The_Tucson_Witch_Hunt__Published_2011_

Good for Charles M. Blow

By Steve Sailer

01/15/2011

New York Times columnist Charles M. Blow deserves congratulations.

Tucson Witch Hunt

Immediately after the news broke, the air became thick with conjecture, speculation and innuendo. There was a giddy, almost punch-drunk excitement on the left. The prophecy had been fulfilled: "words have consequences." And now, the right’s rhetorical chickens had finally come home to roost.

The dots were too close and the temptation to connect them too strong. The target was a Democratic congresswoman. There was the map of her district in the cross hairs. There were her own prescient worries about overheated rhetoric.

Within hours of the shooting, there was a full-fledged witch hunt to link the shooter to the right.

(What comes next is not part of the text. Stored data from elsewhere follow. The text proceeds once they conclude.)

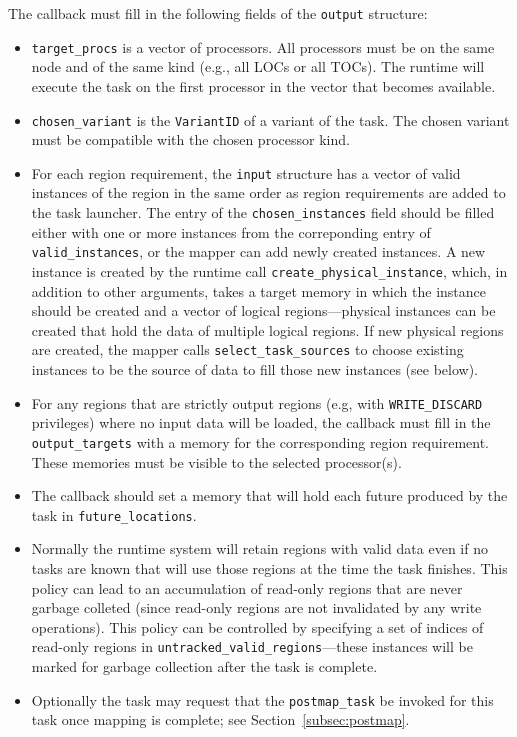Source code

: The callback must fill in the following fields of the {\tt output} structure:
\begin{itemize}
\item {\tt target\_procs} is a vector of processors.  All processors must be on the same node and of the same kind (e.g., all LOCs or all TOCs).  The runtime will execute the task on the first processor in the vector that becomes available.
\item {\tt chosen\_variant} is the {\tt VariantID} of a variant of the task.  The chosen variant must be compatible with the chosen processor kind.
\item For each region requirement, the {\tt input} structure has a vector of valid instances of the region in the same order
  as region requirements are added to the task launcher.  The entry of the {\tt chosen\_instances} field should be filled either  with one or more
  instances from the correponding entry of {\tt valid\_instances}, or the mapper can add newly created instances.  A new instance is created by the runtime call
  {\tt create\_physical\_instance}, which, in addition to other arguments, takes a target memory in which the instance should be created and a vector of logical regions---physical instances can be created that hold the data of multiple logical regions.
  If new physical regions are created, the mapper calls {\tt select\_task\_sources} to choose existing instances to be the source of data to fill those new instances (see below).

\item For any regions that are strictly output regions (e.g, with {\tt WRITE\_DISCARD} privileges) where no input data will be loaded, the callback must fill in the {\tt output\_targets} with a memory for the corresponding
  region requirement.  These memories must be visible to the selected processor(s).
  
\item The callback should set a memory that will hold each future produced by the task in {\tt future\_locations}.

\item Normally the runtime system will retain regions with valid data even if no tasks are known that will use those regions at the time the task finishes.  This policy can lead to an accumulation of read-only regions that are never garbage colleted (since read-only regions
  are not invalidated by any write operations).  This policy can be controlled by specifying a set of indices of read-only regions
  in {\tt untracked\_valid\_regions}---these instances will be marked for garbage collection after the task is complete.

\item Optionally the task may request that the {\tt postmap\_task} be invoked for this task once mapping is complete; see Section~\ref{subsec:postmap}.
\end{itemize}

"I saw Goody Proctor with the devil! Oh, I mean Jared Lee Loughner! Yes him. With the devil!"

As I've said before, conjecture, speculation, and innuendo in the immediate hours following an unexpected event are to be expected. The national press has obvious regional and race prejudices that boil to the surface when there are few facts at hand. Demonizing white Arizonans has been a major theme of the mainstream media since the spring of 2010, so it was inevitable that they would seize upon this seeming opportunity to reinforce the narrative.

What was truly dismaying was the doubling down on the original stereotyping once plenty of disconfirming evidence was available by later on on Saturday.

The only problem is that there was no evidence then, and even now, that overheated rhetoric from the right had anything to do with the shooting. …

Great. So the left overreacts and overreaches and it only accomplishes two things: fostering sympathy for its opponents and nurturing a false equivalence within the body politic. Well done, Democrats.

Now we've settled into the by-any-means-necessary argument: anything that gets us to focus on the rhetoric and tamp it down is a good thing. But a wrong in the service of righteousness is no less wrong, no less corrosive, no less a menace to the very righteousness it’s meant to support.

You can’t claim the higher ground in a pit of quicksand.

In theory, no. In reality, you can often get away with a lot just by shouting angrily enough about how angry the other guys are.